**PROBLEM DETAILS:**
In the records below, reproduce exactly the lines from the one containing "Log in to your" through the one containing "## 8. Sois responsable", both included, and omit the pictures.

==============================

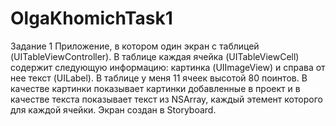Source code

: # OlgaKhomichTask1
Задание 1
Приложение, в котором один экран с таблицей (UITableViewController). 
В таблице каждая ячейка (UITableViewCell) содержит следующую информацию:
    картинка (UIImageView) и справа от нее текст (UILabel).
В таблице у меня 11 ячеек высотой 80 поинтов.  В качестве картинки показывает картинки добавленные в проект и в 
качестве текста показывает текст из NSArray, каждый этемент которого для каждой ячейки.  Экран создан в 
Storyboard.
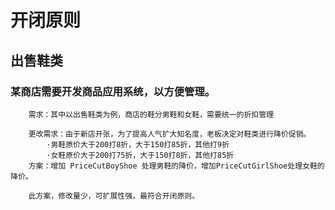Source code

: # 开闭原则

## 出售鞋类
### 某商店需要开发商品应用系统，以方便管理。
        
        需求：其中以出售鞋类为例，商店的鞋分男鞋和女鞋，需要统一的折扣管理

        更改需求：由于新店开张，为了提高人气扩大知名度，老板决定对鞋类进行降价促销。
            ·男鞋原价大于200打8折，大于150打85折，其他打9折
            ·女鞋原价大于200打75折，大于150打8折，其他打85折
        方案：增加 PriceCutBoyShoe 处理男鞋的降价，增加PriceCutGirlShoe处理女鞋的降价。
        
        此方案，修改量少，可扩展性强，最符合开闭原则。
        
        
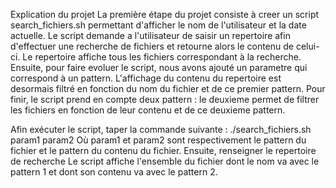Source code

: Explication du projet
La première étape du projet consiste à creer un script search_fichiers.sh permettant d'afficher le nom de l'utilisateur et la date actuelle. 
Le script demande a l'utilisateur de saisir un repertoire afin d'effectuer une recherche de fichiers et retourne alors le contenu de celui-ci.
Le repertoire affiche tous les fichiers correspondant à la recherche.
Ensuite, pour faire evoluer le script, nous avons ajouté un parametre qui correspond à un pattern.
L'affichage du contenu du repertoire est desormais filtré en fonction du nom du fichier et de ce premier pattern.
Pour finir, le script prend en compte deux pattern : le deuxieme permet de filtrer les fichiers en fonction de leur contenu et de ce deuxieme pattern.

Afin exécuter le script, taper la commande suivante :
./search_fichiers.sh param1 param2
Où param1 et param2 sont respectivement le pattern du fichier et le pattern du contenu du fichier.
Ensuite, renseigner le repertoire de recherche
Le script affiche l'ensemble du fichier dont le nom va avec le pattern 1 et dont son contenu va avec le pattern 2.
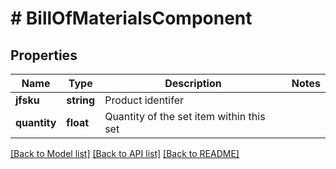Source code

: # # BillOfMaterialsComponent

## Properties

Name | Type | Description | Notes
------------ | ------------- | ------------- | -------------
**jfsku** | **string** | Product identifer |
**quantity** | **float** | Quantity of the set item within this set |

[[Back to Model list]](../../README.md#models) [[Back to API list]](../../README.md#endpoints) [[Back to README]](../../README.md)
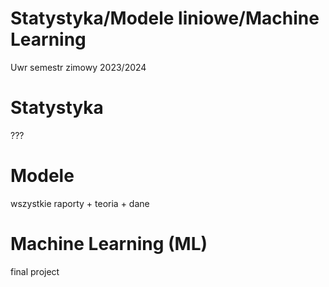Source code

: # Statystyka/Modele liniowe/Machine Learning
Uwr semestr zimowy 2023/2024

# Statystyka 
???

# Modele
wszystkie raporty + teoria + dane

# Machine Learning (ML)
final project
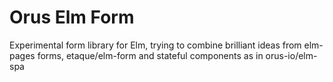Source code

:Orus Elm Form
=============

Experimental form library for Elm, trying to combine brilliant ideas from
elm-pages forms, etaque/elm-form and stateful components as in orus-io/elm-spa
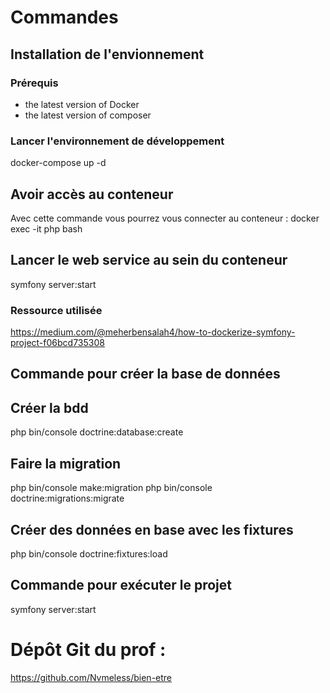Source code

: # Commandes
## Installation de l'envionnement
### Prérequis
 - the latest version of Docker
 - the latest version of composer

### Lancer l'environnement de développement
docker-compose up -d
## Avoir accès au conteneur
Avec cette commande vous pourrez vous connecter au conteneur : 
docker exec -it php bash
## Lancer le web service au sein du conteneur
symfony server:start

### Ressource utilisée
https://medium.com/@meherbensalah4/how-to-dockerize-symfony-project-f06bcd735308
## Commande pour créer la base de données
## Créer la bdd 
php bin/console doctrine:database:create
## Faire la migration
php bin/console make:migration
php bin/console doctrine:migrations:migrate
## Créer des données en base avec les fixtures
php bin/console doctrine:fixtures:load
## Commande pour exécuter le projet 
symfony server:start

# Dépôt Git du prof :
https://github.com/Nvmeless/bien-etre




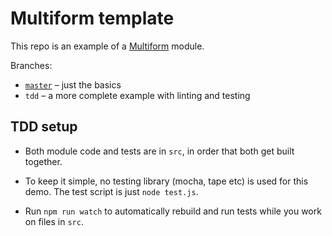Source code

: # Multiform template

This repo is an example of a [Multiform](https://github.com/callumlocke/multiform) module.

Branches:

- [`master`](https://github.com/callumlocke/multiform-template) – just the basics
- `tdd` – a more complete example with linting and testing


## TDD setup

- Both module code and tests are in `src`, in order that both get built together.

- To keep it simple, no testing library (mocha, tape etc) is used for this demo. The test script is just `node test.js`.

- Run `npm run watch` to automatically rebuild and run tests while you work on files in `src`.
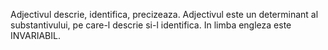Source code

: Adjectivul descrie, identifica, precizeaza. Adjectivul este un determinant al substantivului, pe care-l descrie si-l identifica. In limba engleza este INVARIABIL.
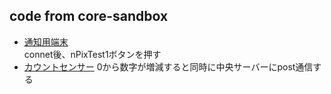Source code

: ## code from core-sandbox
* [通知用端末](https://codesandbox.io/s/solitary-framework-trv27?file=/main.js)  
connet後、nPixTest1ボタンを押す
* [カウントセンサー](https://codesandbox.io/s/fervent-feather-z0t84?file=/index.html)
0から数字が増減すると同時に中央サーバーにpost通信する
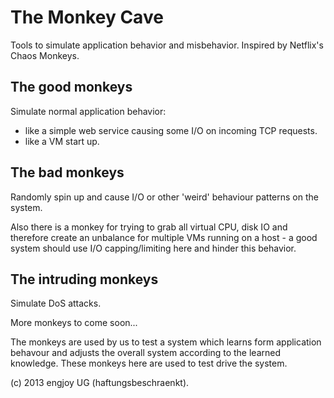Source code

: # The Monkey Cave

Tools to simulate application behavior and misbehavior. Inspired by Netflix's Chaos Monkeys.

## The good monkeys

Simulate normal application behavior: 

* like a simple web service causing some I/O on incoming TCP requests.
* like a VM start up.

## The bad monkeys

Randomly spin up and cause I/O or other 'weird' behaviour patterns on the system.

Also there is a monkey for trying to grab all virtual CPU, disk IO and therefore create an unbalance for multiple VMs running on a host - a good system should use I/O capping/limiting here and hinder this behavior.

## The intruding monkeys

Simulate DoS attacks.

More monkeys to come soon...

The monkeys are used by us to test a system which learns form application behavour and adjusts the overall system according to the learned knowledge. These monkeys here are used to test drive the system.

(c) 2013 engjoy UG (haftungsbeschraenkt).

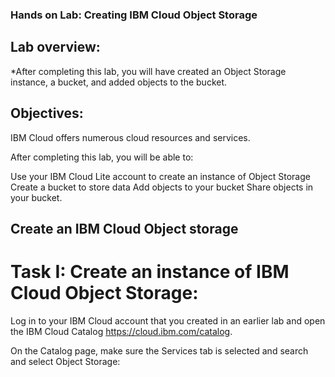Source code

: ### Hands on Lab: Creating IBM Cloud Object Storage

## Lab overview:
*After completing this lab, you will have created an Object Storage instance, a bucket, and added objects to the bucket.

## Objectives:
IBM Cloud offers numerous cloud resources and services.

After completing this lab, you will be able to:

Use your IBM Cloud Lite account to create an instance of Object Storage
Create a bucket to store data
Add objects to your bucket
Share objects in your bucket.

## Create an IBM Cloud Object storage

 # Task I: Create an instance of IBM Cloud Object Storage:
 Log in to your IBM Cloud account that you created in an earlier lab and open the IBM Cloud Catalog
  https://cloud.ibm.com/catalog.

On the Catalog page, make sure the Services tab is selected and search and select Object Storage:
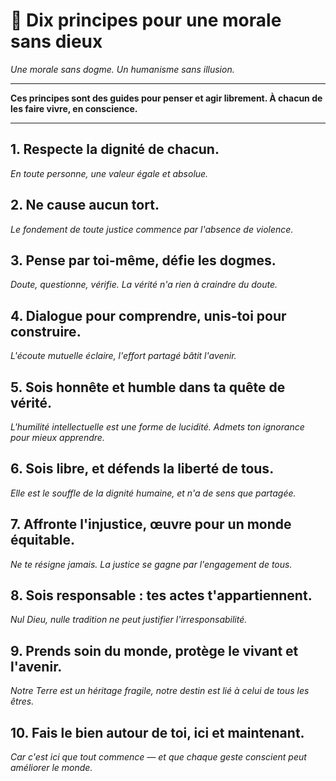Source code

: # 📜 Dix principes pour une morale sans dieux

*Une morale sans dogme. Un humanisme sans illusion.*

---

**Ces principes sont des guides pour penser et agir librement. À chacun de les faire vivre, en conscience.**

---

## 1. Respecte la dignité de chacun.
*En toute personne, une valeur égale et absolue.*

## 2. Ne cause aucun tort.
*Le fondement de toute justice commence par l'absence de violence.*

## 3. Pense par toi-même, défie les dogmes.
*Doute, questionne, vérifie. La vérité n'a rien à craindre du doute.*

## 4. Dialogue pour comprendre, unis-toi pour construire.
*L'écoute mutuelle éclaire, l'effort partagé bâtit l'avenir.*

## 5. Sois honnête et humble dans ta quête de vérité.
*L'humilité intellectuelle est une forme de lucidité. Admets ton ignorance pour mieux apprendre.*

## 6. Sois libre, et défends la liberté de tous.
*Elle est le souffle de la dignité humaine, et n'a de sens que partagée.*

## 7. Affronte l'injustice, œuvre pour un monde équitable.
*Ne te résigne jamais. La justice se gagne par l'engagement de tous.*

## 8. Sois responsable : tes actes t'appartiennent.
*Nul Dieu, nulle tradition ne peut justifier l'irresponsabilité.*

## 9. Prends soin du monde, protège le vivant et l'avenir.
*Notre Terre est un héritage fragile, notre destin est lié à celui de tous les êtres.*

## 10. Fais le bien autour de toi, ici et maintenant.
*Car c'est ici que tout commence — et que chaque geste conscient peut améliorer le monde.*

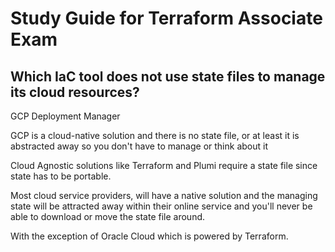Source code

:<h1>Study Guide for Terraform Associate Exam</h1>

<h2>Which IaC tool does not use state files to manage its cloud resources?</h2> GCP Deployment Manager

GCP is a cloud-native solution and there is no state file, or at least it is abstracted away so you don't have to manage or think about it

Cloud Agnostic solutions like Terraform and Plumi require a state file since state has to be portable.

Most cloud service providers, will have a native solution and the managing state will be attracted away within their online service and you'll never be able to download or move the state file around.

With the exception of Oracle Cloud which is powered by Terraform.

==============================

**COMPLETED EXERCISE:**
 Log in to your IBM Cloud account that you created in an earlier lab and open the IBM Cloud Catalog
  https://cloud.ibm.com/catalog.

On the Catalog page, make sure the Services tab is selected and search and select Object Storage:
Source code

: # 📜 Dix principes pour une morale sans dieux

*Une morale sans dogme. Un humanisme sans illusion.*

---

**Ces principes sont des guides pour penser et agir librement. À chacun de les faire vivre, en conscience.**

---

## 1. Respecte la dignité de chacun.
*En toute personne, une valeur égale et absolue.*

## 2. Ne cause aucun tort.
*Le fondement de toute justice commence par l'absence de violence.*

## 3. Pense par toi-même, défie les dogmes.
*Doute, questionne, vérifie. La vérité n'a rien à craindre du doute.*

## 4. Dialogue pour comprendre, unis-toi pour construire.
*L'écoute mutuelle éclaire, l'effort partagé bâtit l'avenir.*

## 5. Sois honnête et humble dans ta quête de vérité.
*L'humilité intellectuelle est une forme de lucidité. Admets ton ignorance pour mieux apprendre.*

## 6. Sois libre, et défends la liberté de tous.
*Elle est le souffle de la dignité humaine, et n'a de sens que partagée.*

## 7. Affronte l'injustice, œuvre pour un monde équitable.
*Ne te résigne jamais. La justice se gagne par l'engagement de tous.*

## 8. Sois responsable : tes actes t'appartiennent.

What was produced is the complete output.